### PROBLEM DETAILS:
In full and without alteration, reproduce every record.

### RECORDS SHOWN:
——————————
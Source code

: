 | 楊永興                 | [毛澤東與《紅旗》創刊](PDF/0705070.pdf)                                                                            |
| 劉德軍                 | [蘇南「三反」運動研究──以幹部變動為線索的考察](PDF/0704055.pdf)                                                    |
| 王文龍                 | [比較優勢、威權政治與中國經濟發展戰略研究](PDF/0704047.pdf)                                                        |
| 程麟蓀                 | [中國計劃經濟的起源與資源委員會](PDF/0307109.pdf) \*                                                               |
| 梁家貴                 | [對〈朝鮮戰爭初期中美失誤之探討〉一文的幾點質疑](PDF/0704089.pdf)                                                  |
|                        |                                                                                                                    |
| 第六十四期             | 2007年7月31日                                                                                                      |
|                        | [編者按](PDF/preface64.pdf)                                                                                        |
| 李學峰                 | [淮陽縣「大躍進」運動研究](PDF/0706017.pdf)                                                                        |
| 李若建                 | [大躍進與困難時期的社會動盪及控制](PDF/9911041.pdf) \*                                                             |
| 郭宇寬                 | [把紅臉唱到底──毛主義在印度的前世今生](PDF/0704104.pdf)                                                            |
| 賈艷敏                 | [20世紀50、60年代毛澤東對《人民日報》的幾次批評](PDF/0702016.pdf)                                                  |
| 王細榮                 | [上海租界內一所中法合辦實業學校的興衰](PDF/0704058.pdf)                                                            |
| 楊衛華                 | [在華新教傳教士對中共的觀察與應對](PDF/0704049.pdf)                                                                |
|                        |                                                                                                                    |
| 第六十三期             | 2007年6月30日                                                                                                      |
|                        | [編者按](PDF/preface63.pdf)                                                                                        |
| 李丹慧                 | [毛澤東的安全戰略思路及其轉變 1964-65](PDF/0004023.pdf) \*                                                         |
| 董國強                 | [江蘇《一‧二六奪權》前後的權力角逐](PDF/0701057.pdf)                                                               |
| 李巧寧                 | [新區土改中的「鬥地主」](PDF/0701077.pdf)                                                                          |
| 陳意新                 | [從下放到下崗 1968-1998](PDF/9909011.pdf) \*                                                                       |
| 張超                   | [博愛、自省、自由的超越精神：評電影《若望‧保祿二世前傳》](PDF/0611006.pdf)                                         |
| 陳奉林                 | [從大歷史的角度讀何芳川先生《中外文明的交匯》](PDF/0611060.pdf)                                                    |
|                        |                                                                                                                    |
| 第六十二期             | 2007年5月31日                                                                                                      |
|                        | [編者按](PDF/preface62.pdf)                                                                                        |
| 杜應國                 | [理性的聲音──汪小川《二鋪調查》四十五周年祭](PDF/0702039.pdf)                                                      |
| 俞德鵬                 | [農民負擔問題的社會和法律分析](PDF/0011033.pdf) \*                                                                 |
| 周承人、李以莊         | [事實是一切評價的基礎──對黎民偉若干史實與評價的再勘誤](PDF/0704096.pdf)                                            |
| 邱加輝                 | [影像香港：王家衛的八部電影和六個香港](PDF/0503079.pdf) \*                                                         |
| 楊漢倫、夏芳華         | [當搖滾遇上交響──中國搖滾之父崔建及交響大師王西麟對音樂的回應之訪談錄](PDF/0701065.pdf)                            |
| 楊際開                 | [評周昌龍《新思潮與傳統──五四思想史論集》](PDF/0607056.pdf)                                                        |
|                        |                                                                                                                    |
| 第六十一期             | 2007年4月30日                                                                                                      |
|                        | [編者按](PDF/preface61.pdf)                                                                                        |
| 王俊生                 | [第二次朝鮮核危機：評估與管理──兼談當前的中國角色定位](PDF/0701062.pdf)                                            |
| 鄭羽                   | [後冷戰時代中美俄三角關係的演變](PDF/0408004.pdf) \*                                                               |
——————————
### SOLUTION:
Source code

: | 楊永興                 | [毛澤東與《紅旗》創刊](PDF/0705070.pdf)                                                                            |
| 劉德軍                 | [蘇南「三反」運動研究──以幹部變動為線索的考察](PDF/0704055.pdf)                                                    |
| 王文龍                 | [比較優勢、威權政治與中國經濟發展戰略研究](PDF/0704047.pdf)                                                        |
| 程麟蓀                 | [中國計劃經濟的起源與資源委員會](PDF/0307109.pdf) \*                                                               |
| 梁家貴                 | [對〈朝鮮戰爭初期中美失誤之探討〉一文的幾點質疑](PDF/0704089.pdf)                                                  |
|                        |                                                                                                                    |
| 第六十四期             | 2007年7月31日                                                                                                      |
|                        | [編者按](PDF/preface64.pdf)                                                                                        |
| 李學峰                 | [淮陽縣「大躍進」運動研究](PDF/0706017.pdf)                                                                        |
| 李若建                 | [大躍進與困難時期的社會動盪及控制](PDF/9911041.pdf) \*                                                             |
| 郭宇寬                 | [把紅臉唱到底──毛主義在印度的前世今生](PDF/0704104.pdf)                                                            |
| 賈艷敏                 | [20世紀50、60年代毛澤東對《人民日報》的幾次批評](PDF/0702016.pdf)                                                  |
| 王細榮                 | [上海租界內一所中法合辦實業學校的興衰](PDF/0704058.pdf)                                                            |
| 楊衛華                 | [在華新教傳教士對中共的觀察與應對](PDF/0704049.pdf)                                                                |
|                        |                                                                                                                    |
| 第六十三期             | 2007年6月30日                                                                                                      |
|                        | [編者按](PDF/preface63.pdf)                                                                                        |
| 李丹慧                 | [毛澤東的安全戰略思路及其轉變 1964-65](PDF/0004023.pdf) \*                                                         |
| 董國強                 | [江蘇《一‧二六奪權》前後的權力角逐](PDF/0701057.pdf)                                                               |
| 李巧寧                 | [新區土改中的「鬥地主」](PDF/0701077.pdf)                                                                          |
| 陳意新                 | [從下放到下崗 1968-1998](PDF/9909011.pdf) \*                                                                       |
| 張超                   | [博愛、自省、自由的超越精神：評電影《若望‧保祿二世前傳》](PDF/0611006.pdf)                                         |
| 陳奉林                 | [從大歷史的角度讀何芳川先生《中外文明的交匯》](PDF/0611060.pdf)                                                    |
|                        |                                                                                                                    |
| 第六十二期             | 2007年5月31日                                                                                                      |
|                        | [編者按](PDF/preface62.pdf)                                                                                        |
| 杜應國                 | [理性的聲音──汪小川《二鋪調查》四十五周年祭](PDF/0702039.pdf)                                                      |
| 俞德鵬                 | [農民負擔問題的社會和法律分析](PDF/0011033.pdf) \*                                                                 |
| 周承人、李以莊         | [事實是一切評價的基礎──對黎民偉若干史實與評價的再勘誤](PDF/0704096.pdf)                                            |
| 邱加輝                 | [影像香港：王家衛的八部電影和六個香港](PDF/0503079.pdf) \*                                                         |
| 楊漢倫、夏芳華         | [當搖滾遇上交響──中國搖滾之父崔建及交響大師王西麟對音樂的回應之訪談錄](PDF/0701065.pdf)                            |
| 楊際開                 | [評周昌龍《新思潮與傳統──五四思想史論集》](PDF/0607056.pdf)                                                        |
|                        |                                                                                                                    |
| 第六十一期             | 2007年4月30日                                                                                                      |
|                        | [編者按](PDF/preface61.pdf)                                                                                        |
| 王俊生                 | [第二次朝鮮核危機：評估與管理──兼談當前的中國角色定位](PDF/0701062.pdf)                                            |
| 鄭羽                   | [後冷戰時代中美俄三角關係的演變](PDF/0408004.pdf) \*                                                               |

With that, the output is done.